┏━━
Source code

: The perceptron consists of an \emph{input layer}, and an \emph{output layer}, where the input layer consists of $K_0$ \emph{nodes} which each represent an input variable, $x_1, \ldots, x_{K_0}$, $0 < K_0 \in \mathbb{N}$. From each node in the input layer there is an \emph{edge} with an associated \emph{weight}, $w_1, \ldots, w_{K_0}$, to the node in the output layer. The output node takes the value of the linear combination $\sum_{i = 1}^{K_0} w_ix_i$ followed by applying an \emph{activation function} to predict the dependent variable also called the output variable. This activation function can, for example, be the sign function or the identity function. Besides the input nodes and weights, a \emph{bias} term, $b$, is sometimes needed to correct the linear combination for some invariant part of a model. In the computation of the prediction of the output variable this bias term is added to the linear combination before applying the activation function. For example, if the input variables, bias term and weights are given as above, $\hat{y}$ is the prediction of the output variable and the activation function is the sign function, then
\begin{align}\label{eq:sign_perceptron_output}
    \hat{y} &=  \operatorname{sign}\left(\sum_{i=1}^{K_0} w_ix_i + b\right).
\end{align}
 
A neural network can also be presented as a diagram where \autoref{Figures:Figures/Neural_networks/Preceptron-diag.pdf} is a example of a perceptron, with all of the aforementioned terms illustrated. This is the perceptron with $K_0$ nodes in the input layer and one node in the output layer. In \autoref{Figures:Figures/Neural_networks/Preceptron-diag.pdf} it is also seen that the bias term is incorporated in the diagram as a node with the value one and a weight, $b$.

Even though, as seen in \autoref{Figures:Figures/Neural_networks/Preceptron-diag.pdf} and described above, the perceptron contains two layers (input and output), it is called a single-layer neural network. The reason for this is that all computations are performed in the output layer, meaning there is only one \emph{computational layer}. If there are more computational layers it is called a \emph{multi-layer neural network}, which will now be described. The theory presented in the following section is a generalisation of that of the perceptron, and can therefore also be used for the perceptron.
┗━━
- **Exercise requirements**
Show, from the entries above, every line that includes the string "value".

- **Answer section**
: The perceptron consists of an \emph{input layer}, and an \emph{output layer}, where the input layer consists of $K_0$ \emph{nodes} which each represent an input variable, $x_1, \ldots, x_{K_0}$, $0 < K_0 \in \mathbb{N}$. From each node in the input layer there is an \emph{edge} with an associated \emph{weight}, $w_1, \ldots, w_{K_0}$, to the node in the output layer. The output node takes the value of the linear combination $\sum_{i = 1}^{K_0} w_ix_i$ followed by applying an \emph{activation function} to predict the dependent variable also called the output variable. This activation function can, for example, be the sign function or the identity function. Besides the input nodes and weights, a \emph{bias} term, $b$, is sometimes needed to correct the linear combination for some invariant part of a model. In the computation of the prediction of the output variable this bias term is added to the linear combination before applying the activation function. For example, if the input variables, bias term and weights are given as above, $\hat{y}$ is the prediction of the output variable and the activation function is the sign function, then
A neural network can also be presented as a diagram where \autoref{Figures:Figures/Neural_networks/Preceptron-diag.pdf} is a example of a perceptron, with all of the aforementioned terms illustrated. This is the perceptron with $K_0$ nodes in the input layer and one node in the output layer. In \autoref{Figures:Figures/Neural_networks/Preceptron-diag.pdf} it is also seen that the bias term is incorporated in the diagram as a node with the value one and a weight, $b$.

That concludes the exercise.